When Is the Best Time to Drink Black Tea?


Best Time to Drink Black Tea
Drinking tea has been something that people have been doing for centuries. And although there may not have been much variety in the tea selections back in the 3rd century, for example, today things are rather different.

In fact, the earliest records of tea drinking were found in medical texts in China, where tea was used for recreational purposes.

And today all of us are well aware that drinking the right type of tea at the right time can help with many different ailments and conditions. It can help you sleep better, it can keep you wide awake and alert, it can reduce pain, and it can even help you study better.

And this is where black tea enters the ring. It is being one of the most popular types of tea dominating the rest. More than 80% of the people that regularly drink tea go for black tea. And with so many people drinking it comes the following question.

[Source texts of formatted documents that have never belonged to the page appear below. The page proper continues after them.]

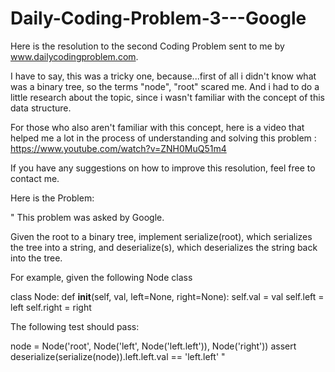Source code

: # Daily-Coding-Problem-3---Google
Here is the resolution to the second Coding Problem sent to me by www.dailycodingproblem.com.

I have to say, this was a tricky one, because...first of all i didn't know what was a binary tree, so the terms "node", "root"
scared me. And i had to do a little research about the topic, since i wasn't familiar with the concept of this data structure.

For those who also aren't familiar with this concept, here is a video that helped me a lot in the process of understanding and solving this problem : https://www.youtube.com/watch?v=ZNH0MuQ51m4

If you have any suggestions on how to improve this resolution, feel free to contact me.

Here is the Problem:

"
This problem was asked by Google.

Given the root to a binary tree, implement serialize(root), which serializes the tree into a string, and deserialize(s), which deserializes the string back into the tree.

For example, given the following Node class

class Node:
    def __init__(self, val, left=None, right=None):
        self.val = val
        self.left = left
        self.right = right
        
The following test should pass:

node = Node('root', Node('left', Node('left.left')), Node('right'))
assert deserialize(serialize(node)).left.left.val == 'left.left'
"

When is the best time to drink black tea? The caffeine in black tea can cause sleep disturbance. The best time to drink black tea is in the morning and afternoon in order to get a good energy boost. Drink black tea in-between meals because it may cause stomach upset on an empty stomach.

Of course, there is a lot more to black tea than meets the eye as it may provide us with a whole bunch of other beneficial properties.

Read on as we will explore the best times you may want to have a nice and warm cup of black tea right beside you. Not just time-wise but health-wise as well.

The Best Time of the Day to Drink Black Tea

As long as you drink your black tea in moderation, you can do so without having to worry about any side effects. Black tea is not harmful since it is just an ordinary tea.

However, there are some caveats and exceptions to that.

A few things may lead to black tea, causing you some unwanted side effects. And we will go into more detail now as we explore what happens when we drink black tea during the different times of the day.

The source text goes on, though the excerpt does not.